### Dataset entries
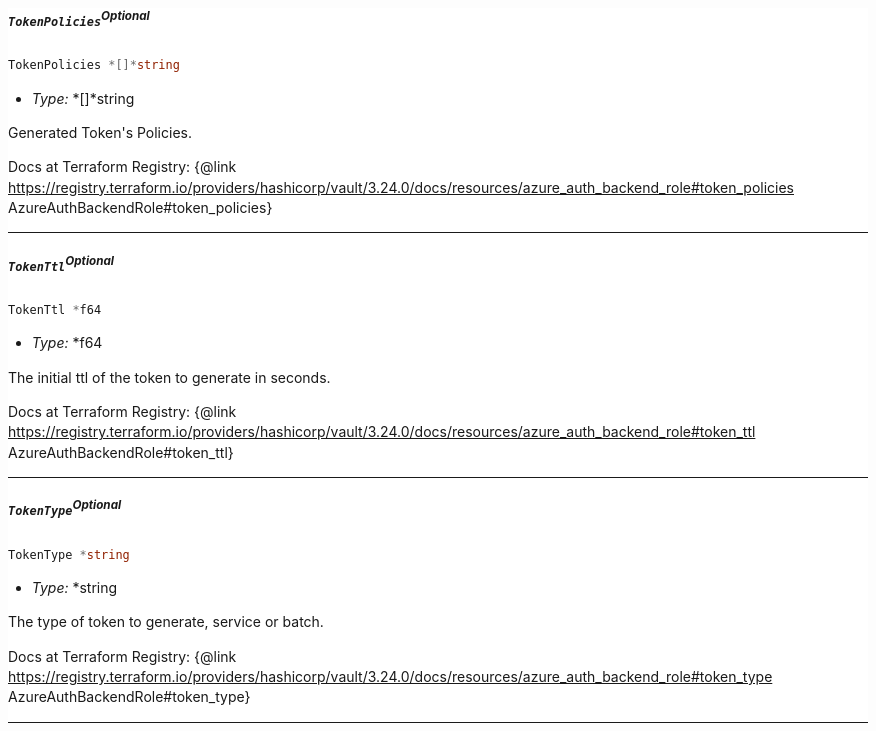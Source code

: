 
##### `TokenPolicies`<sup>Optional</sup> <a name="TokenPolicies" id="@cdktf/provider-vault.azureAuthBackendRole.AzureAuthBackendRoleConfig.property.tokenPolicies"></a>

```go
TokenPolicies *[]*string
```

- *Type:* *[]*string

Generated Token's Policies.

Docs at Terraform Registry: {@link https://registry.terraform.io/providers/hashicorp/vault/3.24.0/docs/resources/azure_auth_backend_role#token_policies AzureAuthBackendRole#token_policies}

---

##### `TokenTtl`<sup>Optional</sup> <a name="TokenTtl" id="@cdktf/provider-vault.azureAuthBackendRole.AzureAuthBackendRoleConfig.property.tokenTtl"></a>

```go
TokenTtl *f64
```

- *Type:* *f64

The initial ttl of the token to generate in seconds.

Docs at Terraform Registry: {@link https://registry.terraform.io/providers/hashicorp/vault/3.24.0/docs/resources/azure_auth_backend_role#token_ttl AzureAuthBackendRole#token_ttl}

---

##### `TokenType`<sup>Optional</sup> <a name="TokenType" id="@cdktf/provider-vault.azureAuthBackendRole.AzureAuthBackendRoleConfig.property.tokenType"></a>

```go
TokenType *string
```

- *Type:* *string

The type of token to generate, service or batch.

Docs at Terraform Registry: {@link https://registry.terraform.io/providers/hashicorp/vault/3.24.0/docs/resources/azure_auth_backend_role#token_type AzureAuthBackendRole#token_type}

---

==

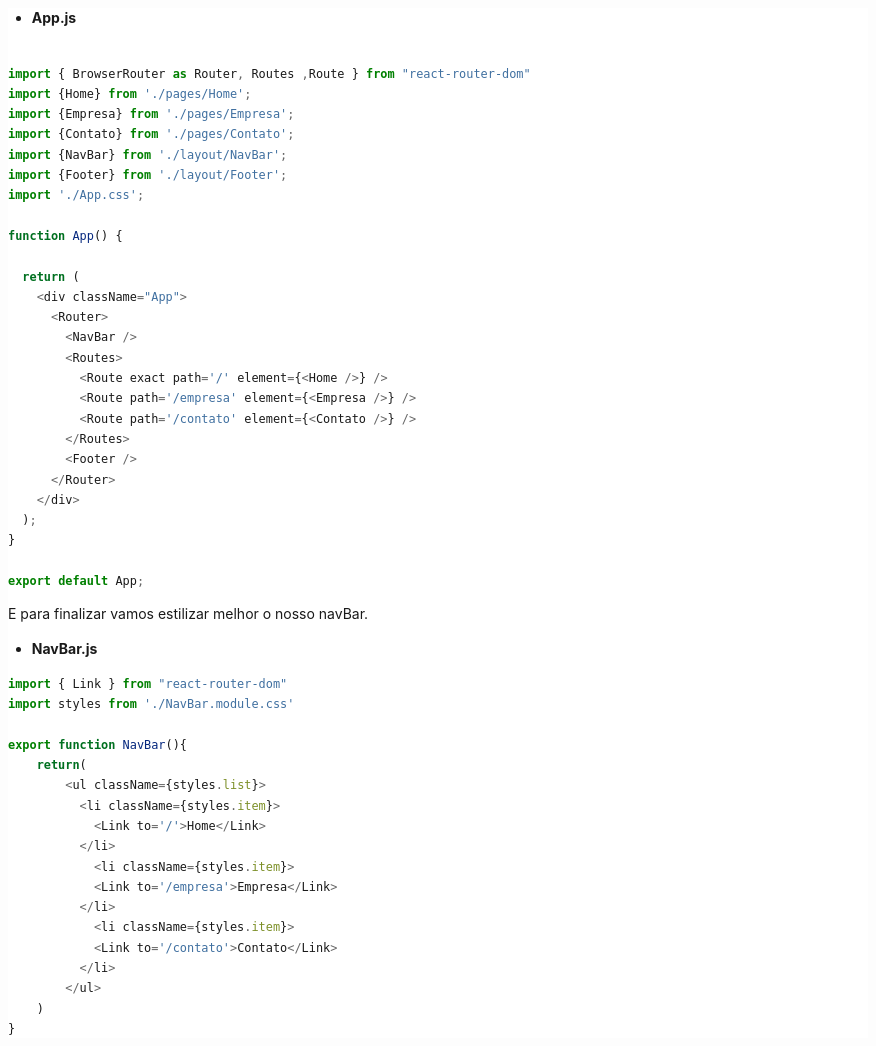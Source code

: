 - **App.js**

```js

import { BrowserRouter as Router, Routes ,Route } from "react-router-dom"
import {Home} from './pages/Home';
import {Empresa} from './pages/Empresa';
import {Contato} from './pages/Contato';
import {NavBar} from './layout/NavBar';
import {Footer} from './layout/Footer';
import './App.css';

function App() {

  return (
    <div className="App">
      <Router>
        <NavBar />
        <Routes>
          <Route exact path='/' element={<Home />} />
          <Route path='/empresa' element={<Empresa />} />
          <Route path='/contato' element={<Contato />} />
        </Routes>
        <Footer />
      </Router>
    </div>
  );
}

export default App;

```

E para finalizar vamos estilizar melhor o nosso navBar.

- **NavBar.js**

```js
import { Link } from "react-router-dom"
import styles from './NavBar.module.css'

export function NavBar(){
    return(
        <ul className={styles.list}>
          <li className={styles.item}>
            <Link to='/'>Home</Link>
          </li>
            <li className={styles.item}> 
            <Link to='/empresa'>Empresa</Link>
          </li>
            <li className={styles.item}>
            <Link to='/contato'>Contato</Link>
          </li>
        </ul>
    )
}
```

### Task to carry out
Keep both end lines and retype everything in the records above from the line containing "Generated Token's Policies." through the line containing "The initial ttl", exactly, with nothing else.

### Expected answer
Generated Token's Policies.

Docs at Terraform Registry: {@link https://registry.terraform.io/providers/hashicorp/vault/3.24.0/docs/resources/azure_auth_backend_role#token_policies AzureAuthBackendRole#token_policies}

---

##### `TokenTtl`<sup>Optional</sup> <a name="TokenTtl" id="@cdktf/provider-vault.azureAuthBackendRole.AzureAuthBackendRoleConfig.property.tokenTtl"></a>

```go
TokenTtl *f64
```

- *Type:* *f64

The initial ttl of the token to generate in seconds.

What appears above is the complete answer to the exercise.